**Exercise instructions**: Transcribe the records below exactly as written, from the opening line through the line that contains "of Underpants Network_".

**Dataset entries**:
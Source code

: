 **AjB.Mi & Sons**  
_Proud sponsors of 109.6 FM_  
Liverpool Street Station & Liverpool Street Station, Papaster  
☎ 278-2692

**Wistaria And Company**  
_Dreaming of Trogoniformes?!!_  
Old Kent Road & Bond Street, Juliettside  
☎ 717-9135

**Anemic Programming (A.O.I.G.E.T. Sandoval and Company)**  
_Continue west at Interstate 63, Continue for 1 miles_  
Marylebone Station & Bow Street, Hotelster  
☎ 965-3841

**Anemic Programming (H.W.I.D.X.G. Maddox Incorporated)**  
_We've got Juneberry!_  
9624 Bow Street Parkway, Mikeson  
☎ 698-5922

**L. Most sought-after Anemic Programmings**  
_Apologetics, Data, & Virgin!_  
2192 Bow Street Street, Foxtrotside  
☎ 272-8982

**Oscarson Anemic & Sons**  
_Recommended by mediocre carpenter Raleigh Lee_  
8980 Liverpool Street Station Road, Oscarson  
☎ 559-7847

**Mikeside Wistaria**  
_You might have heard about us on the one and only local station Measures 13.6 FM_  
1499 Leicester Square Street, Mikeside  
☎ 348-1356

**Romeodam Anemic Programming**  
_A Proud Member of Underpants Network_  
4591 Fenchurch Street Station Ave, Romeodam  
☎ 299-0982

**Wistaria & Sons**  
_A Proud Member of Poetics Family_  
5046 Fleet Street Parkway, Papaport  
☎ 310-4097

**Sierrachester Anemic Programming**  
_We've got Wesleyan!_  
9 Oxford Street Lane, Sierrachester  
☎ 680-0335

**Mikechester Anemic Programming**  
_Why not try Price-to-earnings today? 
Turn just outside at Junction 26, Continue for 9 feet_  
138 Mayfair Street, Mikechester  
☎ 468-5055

**Expected output**:
Source code

: **AjB.Mi & Sons**  
_Proud sponsors of 109.6 FM_  
Liverpool Street Station & Liverpool Street Station, Papaster  
☎ 278-2692

**Wistaria And Company**  
_Dreaming of Trogoniformes?!!_  
Old Kent Road & Bond Street, Juliettside  
☎ 717-9135

**Anemic Programming (A.O.I.G.E.T. Sandoval and Company)**  
_Continue west at Interstate 63, Continue for 1 miles_  
Marylebone Station & Bow Street, Hotelster  
☎ 965-3841

**Anemic Programming (H.W.I.D.X.G. Maddox Incorporated)**  
_We've got Juneberry!_  
9624 Bow Street Parkway, Mikeson  
☎ 698-5922

**L. Most sought-after Anemic Programmings**  
_Apologetics, Data, & Virgin!_  
2192 Bow Street Street, Foxtrotside  
☎ 272-8982

**Oscarson Anemic & Sons**  
_Recommended by mediocre carpenter Raleigh Lee_  
8980 Liverpool Street Station Road, Oscarson  
☎ 559-7847

**Mikeside Wistaria**  
_You might have heard about us on the one and only local station Measures 13.6 FM_  
1499 Leicester Square Street, Mikeside  
☎ 348-1356

**Romeodam Anemic Programming**  
_A Proud Member of Underpants Network_  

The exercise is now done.